Berlin — Air Canada chief Calin Rovinescu was publically challenged in front of his peers by another airline president Monday at the annual gathering of the International Air Transport Association.
Rovinescu, Air Canada’s president and CEO, was taking part in a forum on airline issues when an audience member — Akbar Al Baker, CEO of Qatar Airways — asked whether Canada’s air transport policy was being set by Air Canada rather than by the government. The conference was attended by
the presidents of many of the world’s major airlines.
Al Baker said a document from Air Canada was stifling requests from Qatar Airways, Emirates and Etihad Airways, all based in the Persian Gulf, for new or expanded services from Toronto. He said the airlines should be able to operate from their countries to Canada just as Air Canada operates from
Canada to other countries.
“There is no free lunch,” Rovinescu said in reply. “Someone must make a business case to me to agree to something that doesn’t make economic sense to me.” The intention of the three airlines is to carry connecting passengers on to other countries, rather than to bring them to their home bases, he said.
“I work for the [Air Canada] shareholders,” he said, “not for the better good of foreign carriers.”
During the panel discussion Rovinescu talked about two of Air Canada’s priorities which, at first glance, could seem contradictory. One is to reduce the amount the carrier spends on labour; the other is to stimulate employees to improve customer service.
It is possible to balance the two, he said later in an interview. Labour costs will not be reduced by wage concessions and rollbacks, but through attrition, he said. The result could be four employees doing the work of five, but wages and benefits will be protected. The airline is also building bridges with union leaders by giving them confidential financial information at quarterly meetings, Rovinescu said.

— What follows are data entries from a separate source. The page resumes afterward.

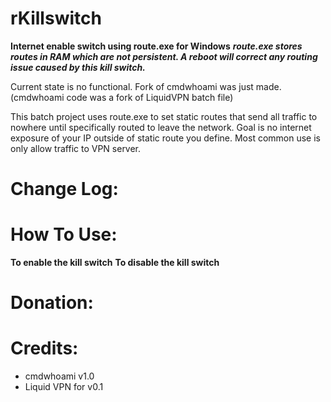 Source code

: # rKillswitch
**Internet enable switch using route.exe for Windows**
***route.exe stores routes in RAM which are not persistent. A reboot will correct any routing issue caused by this kill switch.***

Current state is no functional. Fork of cmdwhoami was just made.(cmdwhoami code was a fork of LiquidVPN batch file)

This batch project uses route.exe to set static routes that send all traffic to nowhere until specifically routed to leave the network. Goal is no internet exposure of your IP outside of static route you define. Most common use is only allow traffic to VPN server.

# Change Log:

# How To Use:

**To enable the kill switch**
**To disable the kill switch**

# Donation:

# Credits:
- cmdwhoami v1.0
- Liquid VPN for v0.1
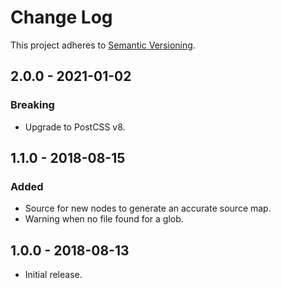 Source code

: # Change Log

This project adheres to
[Semantic Versioning](https://semver.org/spec/v2.0.0.html).

## 2.0.0 - 2021-01-02
### Breaking
- Upgrade to PostCSS v8.

## 1.1.0 - 2018-08-15
### Added
- Source for new nodes to generate an accurate source map.
- Warning when no file found for a glob.

## 1.0.0 - 2018-08-13
- Initial release.
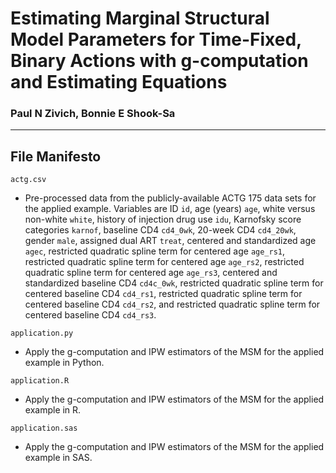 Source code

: # Estimating Marginal Structural Model Parameters for Time-Fixed, Binary Actions with g-computation and Estimating Equations

### Paul N Zivich, Bonnie E Shook-Sa

--------------------------------

## File Manifesto

`actg.csv`
- Pre-processed data from the publicly-available ACTG 175 data sets for the applied example. Variables are
  ID `id`,
  age (years) `age`,
  white versus non-white `white`,
  history of injection drug use `idu`,
  Karnofsky score categories `karnof`,
  baseline CD4 `cd4_0wk`,
  20-week CD4 `cd4_20wk`,
  gender `male`,
  assigned dual ART `treat`,
  centered and standardized age `agec`,
  restricted quadratic spline term for centered age `age_rs1`,
  restricted quadratic spline term for centered age `age_rs2`,
  restricted quadratic spline term for centered age `age_rs3`,
  centered and standardized baseline CD4 `cd4c_0wk`,
  restricted quadratic spline term for centered baseline CD4 `cd4_rs1`,
  restricted quadratic spline term for centered baseline CD4 `cd4_rs2`, and
  restricted quadratic spline term for centered baseline CD4 `cd4_rs3`.

`application.py`
- Apply the g-computation and IPW estimators of the MSM for the applied example in Python.

`application.R`
- Apply the g-computation and IPW estimators of the MSM for the applied example in R.

`application.sas`
- Apply the g-computation and IPW estimators of the MSM for the applied example in SAS.
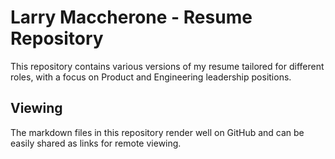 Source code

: # Larry Maccherone - Resume Repository

This repository contains various versions of my resume tailored for different roles, with a focus on Product and Engineering leadership positions.

## Viewing

The markdown files in this repository render well on GitHub and can be easily shared as links for remote viewing.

The airline’s emphasis on changing employees’ attitudes to customer service has already paid off with a number of recent awards and honours, he said. These include being named the best airline in North Ameriac in a Skytrax survey of more than 17 million air travellers from 100 countries.
Asked if Air Canada is no longer the airline travellers love to hate, Rovinescu said, “I’m sick and tired of hearing that expression. Our employees are more engaged than a year ago.”